Cuando el nido queda vacío: El lamento de un jubilado en el parque
—¿Te das cuenta, Ernesto? Treinta y cinco años juntos, criando a los muchachos, trabajando como burros, y ahora que por fin podríamos disfrutar la vida… ¡se va! Así, sin más. —Mi voz tiembla mientras muevo el alfil y Ernesto, con su gorra vieja y la mirada cansada, apenas asiente.

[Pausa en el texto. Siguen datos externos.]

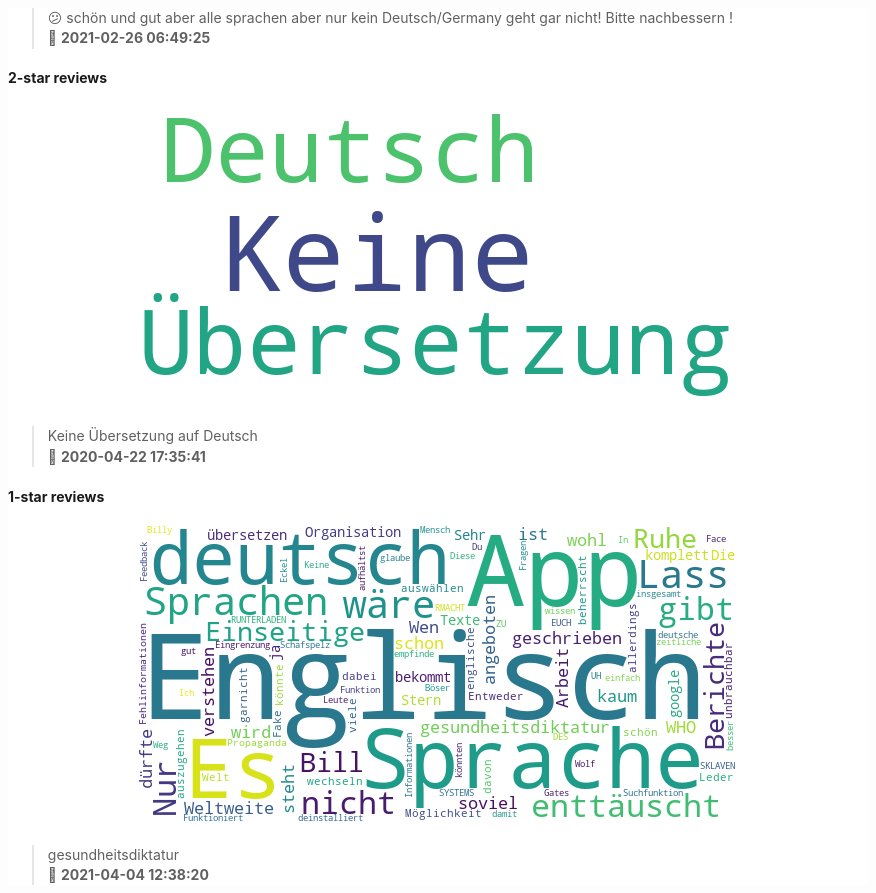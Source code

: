 </p>

> 😕 schön und gut aber alle sprachen aber nur kein Deutsch/Germany geht gar nicht! Bitte nachbessern !<br> :date: __2021-02-26 06:49:25__



#### 2-star reviews

<p align="center">
<img src="resources/org.who.infoapp___4.1.0/2_star_reviews_wordcloud.png" alt="org.who.infoapp 2 reviews"/>
</p>

> Keine Übersetzung auf Deutsch<br> :date: __2020-04-22 17:35:41__



#### 1-star reviews

<p align="center">
<img src="resources/org.who.infoapp___4.1.0/1_star_reviews_wordcloud.png" alt="org.who.infoapp 1 reviews"/>
</p>

> gesundheitsdiktatur<br> :date: __2021-04-04 12:38:20__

El parque está lleno de hojas doradas. El otoño en Buenos Aires siempre me pareció hermoso, pero hoy siento que cada hoja que cae es un recuerdo que se desprende de mi vida. Los jubilados como nosotros llenamos los bancos del parque desde temprano, buscando compañía o, al menos, no estar solos con nuestros pensamientos.
—¿Y qué te dijo, Raúl? —pregunta Ernesto, sin levantar la vista del tablero.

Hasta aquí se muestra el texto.